Essa é a terceira eleição do país que foi resolvida em dois turnos. Enquanto o pastor comemorava sua colocação afirmando os valores mais reacionários e que facilmente seriam tratados como fascistas, o segundo lugar apostou na convivência, no diálogo e no respeito às diferenças. Foi justamente o chamado no sentido contrário do autoritarismo, das interdições, das criminalizações, que pulsavam na narrativa de Carlos Alvarado.

Mesmo se levando em conta que o PAC conseguiu eleger apenas 10 dos 57 congressistas, ficando para o PLN – Partido Liberación Nacional – 17 cadeiras e para o PRN – Partido da Restauração Nacional – 14 cadeiras. Fato esse que trará grandes dificuldades políticas de governança, mas, mesmo com tais obstáculos e desafios que serão apresentado pela composição do Congresso, pode-se afirmar que o resultado eleitoral foi uma expressiva vitória. Não foi uma viótira da esquerda, do socialismo, ou de um programa que coloque em xeque o capitalismo. Mas foi uma vitória fundamental pois serviu para se impor como barreira ao vulto fascista que se multiplica em toda a América Latina, América do Norte e Europa.
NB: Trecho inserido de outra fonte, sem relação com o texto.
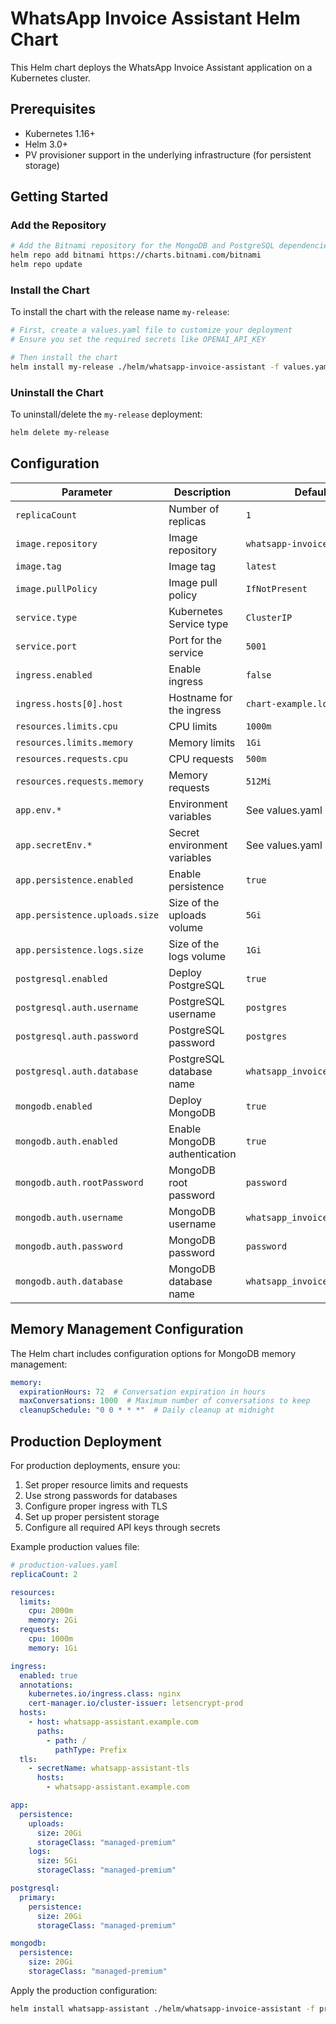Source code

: # WhatsApp Invoice Assistant Helm Chart

This Helm chart deploys the WhatsApp Invoice Assistant application on a Kubernetes cluster.

## Prerequisites

- Kubernetes 1.16+
- Helm 3.0+
- PV provisioner support in the underlying infrastructure (for persistent storage)

## Getting Started

### Add the Repository

```bash
# Add the Bitnami repository for the MongoDB and PostgreSQL dependencies
helm repo add bitnami https://charts.bitnami.com/bitnami
helm repo update
```

### Install the Chart

To install the chart with the release name `my-release`:

```bash
# First, create a values.yaml file to customize your deployment
# Ensure you set the required secrets like OPENAI_API_KEY

# Then install the chart
helm install my-release ./helm/whatsapp-invoice-assistant -f values.yaml
```

### Uninstall the Chart

To uninstall/delete the `my-release` deployment:

```bash
helm delete my-release
```

## Configuration

| Parameter                                 | Description                                                  | Default                                                      |
|-------------------------------------------|--------------------------------------------------------------|--------------------------------------------------------------|
| `replicaCount`                            | Number of replicas                                           | `1`                                                          |
| `image.repository`                        | Image repository                                             | `whatsapp-invoice-assistant`                                 |
| `image.tag`                               | Image tag                                                    | `latest`                                                     |
| `image.pullPolicy`                        | Image pull policy                                            | `IfNotPresent`                                               |
| `service.type`                            | Kubernetes Service type                                      | `ClusterIP`                                                  |
| `service.port`                            | Port for the service                                         | `5001`                                                       |
| `ingress.enabled`                         | Enable ingress                                               | `false`                                                      |
| `ingress.hosts[0].host`                   | Hostname for the ingress                                     | `chart-example.local`                                        |
| `resources.limits.cpu`                    | CPU limits                                                  | `1000m`                                                      |
| `resources.limits.memory`                 | Memory limits                                               | `1Gi`                                                       |
| `resources.requests.cpu`                  | CPU requests                                                | `500m`                                                       |
| `resources.requests.memory`               | Memory requests                                             | `512Mi`                                                     |
| `app.env.*`                               | Environment variables                                        | See values.yaml                                              |
| `app.secretEnv.*`                         | Secret environment variables                                 | See values.yaml                                              |
| `app.persistence.enabled`                 | Enable persistence                                           | `true`                                                       |
| `app.persistence.uploads.size`            | Size of the uploads volume                                   | `5Gi`                                                        |
| `app.persistence.logs.size`               | Size of the logs volume                                      | `1Gi`                                                        |
| `postgresql.enabled`                      | Deploy PostgreSQL                                            | `true`                                                       |
| `postgresql.auth.username`                | PostgreSQL username                                          | `postgres`                                                   |
| `postgresql.auth.password`                | PostgreSQL password                                          | `postgres`                                                   |
| `postgresql.auth.database`                | PostgreSQL database name                                     | `whatsapp_invoice_assistant`                                 |
| `mongodb.enabled`                         | Deploy MongoDB                                               | `true`                                                       |
| `mongodb.auth.enabled`                    | Enable MongoDB authentication                                | `true`                                                       |
| `mongodb.auth.rootPassword`               | MongoDB root password                                        | `password`                                                   |
| `mongodb.auth.username`                   | MongoDB username                                             | `whatsapp_invoice_assistant`                                 |
| `mongodb.auth.password`                   | MongoDB password                                             | `password`                                                   |
| `mongodb.auth.database`                   | MongoDB database name                                        | `whatsapp_invoice_assistant`                                 |

## Memory Management Configuration

The Helm chart includes configuration options for MongoDB memory management:

```yaml
memory:
  expirationHours: 72  # Conversation expiration in hours
  maxConversations: 1000  # Maximum number of conversations to keep
  cleanupSchedule: "0 0 * * *"  # Daily cleanup at midnight
```

## Production Deployment

For production deployments, ensure you:

1. Set proper resource limits and requests
2. Use strong passwords for databases
3. Configure proper ingress with TLS
4. Set up proper persistent storage
5. Configure all required API keys through secrets

Example production values file:

```yaml
# production-values.yaml
replicaCount: 2

resources:
  limits:
    cpu: 2000m
    memory: 2Gi
  requests:
    cpu: 1000m
    memory: 1Gi

ingress:
  enabled: true
  annotations:
    kubernetes.io/ingress.class: nginx
    cert-manager.io/cluster-issuer: letsencrypt-prod
  hosts:
    - host: whatsapp-assistant.example.com
      paths:
        - path: /
          pathType: Prefix
  tls:
    - secretName: whatsapp-assistant-tls
      hosts:
        - whatsapp-assistant.example.com

app:
  persistence:
    uploads:
      size: 20Gi
      storageClass: "managed-premium"
    logs:
      size: 5Gi
      storageClass: "managed-premium"

postgresql:
  primary:
    persistence:
      size: 20Gi
      storageClass: "managed-premium"

mongodb:
  persistence:
    size: 20Gi
    storageClass: "managed-premium"
```

Apply the production configuration:

```bash
helm install whatsapp-assistant ./helm/whatsapp-invoice-assistant -f production-values.yaml
```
Não há dúvidas que que a mobilização popular assumirá lugar central para manter um governo que se sustente aos vários ataques reacionários. Com um Congresso formado majoritariamente por liberais, conservadores e uma direta das mais retrógradas, que infla o sentimento de ódio, serão forjadas ações serão permanentes para desestabilizar o novo governo eleito. Corre-se o risco, inclusive, de manipulações para armações de Golpe contra a chapa eleita, tendo em vista que essa é uma das tônicas da política nos últimos anos.

Trata-se de pensar, sentir e atuar nesse contexto com solidariedade, apoio crítico e fortalecimento.do símbolo da vitória e da chapa que chega ao posto de presidente. Para além de derrotar eleitoralmente o conservadorismo, pela primeira vez, na América Latina e Caribe, uma mulher negra assume o lugar de vice-presidente. E nós só podemos estender as mãos, conhecer e atuar para fortalecer esse processo. Nos caberá atuar para garantir uma unidade que possa fortalecer a derrota das influencias fascistas e apresentar inspirações socialistas e libertárias, na composição das mobilizações da Costa Rica e em toda América Latina. Essas são ações fundamentais e de grande importância para os trabalhadores de todo mundo.

Para além disso, vamos os nutrir dessa potência inspiradora que vem da Costa Rica para fortalecer a chapa presidencial com a qual disputaremos as eleições no Brasil. Apresentamos um jovem que luta por moradia e uma vice que defende os povos indígenas, sustentados na defesa dos direitos e comprometidos com o enfrentamento das desigualdades. Esperamos que possamos empolgar, ganhar as eleições e derrotar o sentimento perverso de ódio que tenta influenciar um povo alegre e de luta, que constrói, diariamente, as bases do nosso país.